Bet you were glad to no that no - it isn't just you.

I do hope that the illness of which Andi speaks does not seep into her attitude!

The whole public/private school conversation is an interesting one. Where I grew up and where we are raising the kids (different places) both had much better public schools than private. Well, the behavior I am not too sure about. But in terms of class offerings, etc - the public schools totally outdid the private. The classes I took at the public school my senior year were not even offered at the nearest private high school. They only had 3 years of languages, science classes were limited and so on.

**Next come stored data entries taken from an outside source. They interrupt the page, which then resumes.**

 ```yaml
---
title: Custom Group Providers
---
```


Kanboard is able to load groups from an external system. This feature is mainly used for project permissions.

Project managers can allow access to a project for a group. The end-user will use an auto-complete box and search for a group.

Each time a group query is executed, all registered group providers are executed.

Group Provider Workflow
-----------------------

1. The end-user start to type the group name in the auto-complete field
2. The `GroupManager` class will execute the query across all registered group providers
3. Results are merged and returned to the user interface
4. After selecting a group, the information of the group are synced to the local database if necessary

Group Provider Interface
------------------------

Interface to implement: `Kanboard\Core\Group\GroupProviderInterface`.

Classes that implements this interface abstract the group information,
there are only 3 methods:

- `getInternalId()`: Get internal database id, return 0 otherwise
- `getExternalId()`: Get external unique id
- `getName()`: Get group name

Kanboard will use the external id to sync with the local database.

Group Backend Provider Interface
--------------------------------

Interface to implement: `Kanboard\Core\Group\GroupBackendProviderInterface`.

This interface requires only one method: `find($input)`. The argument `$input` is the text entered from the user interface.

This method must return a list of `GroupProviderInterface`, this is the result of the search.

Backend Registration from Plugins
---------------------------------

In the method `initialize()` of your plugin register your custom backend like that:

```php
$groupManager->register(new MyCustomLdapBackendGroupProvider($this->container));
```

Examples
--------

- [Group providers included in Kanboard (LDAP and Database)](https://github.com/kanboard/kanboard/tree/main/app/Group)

In out middle school, there is always a rubric handed out with the big projects. It's great - the kids know exactly what the teacher is looking for in the project. Sometimes I score my son's projects based on the rubric (that he often forgets to consult) before he turns it in. He looks to see where he can improve and what he's left out. It's a great way to "proof-read" his project. We review it again together after he has edited his work.
It works out great!

Unknown said...

I think I love you.

Seriously. This was so beautifully said - it should be engraved and handed to every parent while they are picking up their bundle of joy in the hospital.

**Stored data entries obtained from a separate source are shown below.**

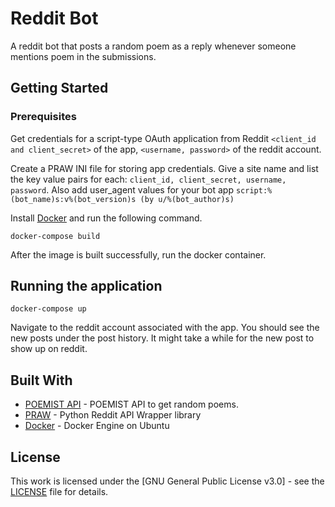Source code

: # Reddit Bot

A reddit bot that posts a random poem as a reply whenever someone mentions poem in the submissions.


## Getting Started

### Prerequisites

Get credentials for a script-type OAuth application from Reddit ```<client_id and client_secret>``` of the app, ```<username, password>``` of the reddit account.

Create a PRAW INI file for storing app credentials. Give a site name and list the key value pairs for each: ```client_id, client_secret, username, password```.
Also add user_agent values for your bot app ```script:%(bot_name)s:v%(bot_version)s (by u/%(bot_author)s)```

Install [Docker](https://www.docker.com/get-started) and run the following command.
```
docker-compose build
```
After the image is built successfully, run the docker container.

## Running the application

```
docker-compose up
```

Navigate to the reddit account associated with the app. You should see the new posts under the post history. It might take a while for the new post to show up on reddit.

## Built With

* [POEMIST API](https://poemist.github.io/poemist-apidoc/) - POEMIST API to get random poems.
* [PRAW](https://praw.readthedocs.io/en/latest/getting_started/installation.html) - Python Reddit API Wrapper library
* [Docker](https://docs.docker.com/engine/install/ubuntu/) - Docker Engine on Ubuntu

## License
This work is licensed under the [GNU General Public License v3.0] - see the [LICENSE](LICENSE) file for details.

Parenting = hard, hard work.

And this hard work will in turn instill that hard work ethic into the children. It truly is what is missing with the last two generations...

Jessie said...

I may need to hear this sermon a time or two during the next few weeks as Grayson and I get our homeschool groove back. Forcing him to work when he'd rather be swimming is going to take some getting used to...

Jill said...

Oh yeah on your answer to Blueberry! It does get easier. For a few moments. Then it gets harder...

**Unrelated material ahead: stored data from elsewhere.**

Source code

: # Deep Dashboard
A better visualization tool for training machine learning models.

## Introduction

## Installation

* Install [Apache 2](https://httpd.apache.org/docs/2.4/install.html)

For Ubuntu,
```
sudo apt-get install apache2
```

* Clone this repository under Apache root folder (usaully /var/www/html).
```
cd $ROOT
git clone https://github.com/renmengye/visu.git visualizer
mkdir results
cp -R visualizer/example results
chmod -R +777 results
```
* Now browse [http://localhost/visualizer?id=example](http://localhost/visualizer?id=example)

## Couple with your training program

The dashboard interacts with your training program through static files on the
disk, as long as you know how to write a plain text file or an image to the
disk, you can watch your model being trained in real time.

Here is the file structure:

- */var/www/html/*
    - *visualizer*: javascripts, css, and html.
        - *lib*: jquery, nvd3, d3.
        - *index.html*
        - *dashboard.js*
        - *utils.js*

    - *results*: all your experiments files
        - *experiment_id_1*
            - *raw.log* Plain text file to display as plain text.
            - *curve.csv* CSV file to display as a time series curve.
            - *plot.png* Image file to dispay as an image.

Well that's sort of gratifying in a demented sort of way, that your new student recognized the problem. I wonder if there's anything in particular she could tell you about the kids and/or the other school that might help? Is it school wide or is this a particular class going through? I could have gotten a discount on tuition for my son at the private school where I teach and maybe scholarship too, but I was kind of glad I didn't almost, sort of, in a way, because the class he would have been in was known for its difficulty (I think social stuff, but I'm not really sure).

My gal has *always* coasted through school. I remember a conference with her 2nd grade teacher (she was seven) where I complained that some of her writing was sentences long instead of paragraphs. I was like, "In first grade she was writing stories with beginnings, middles, and endings." The teacher was like, "Oh! Well I know what to expect from her now!"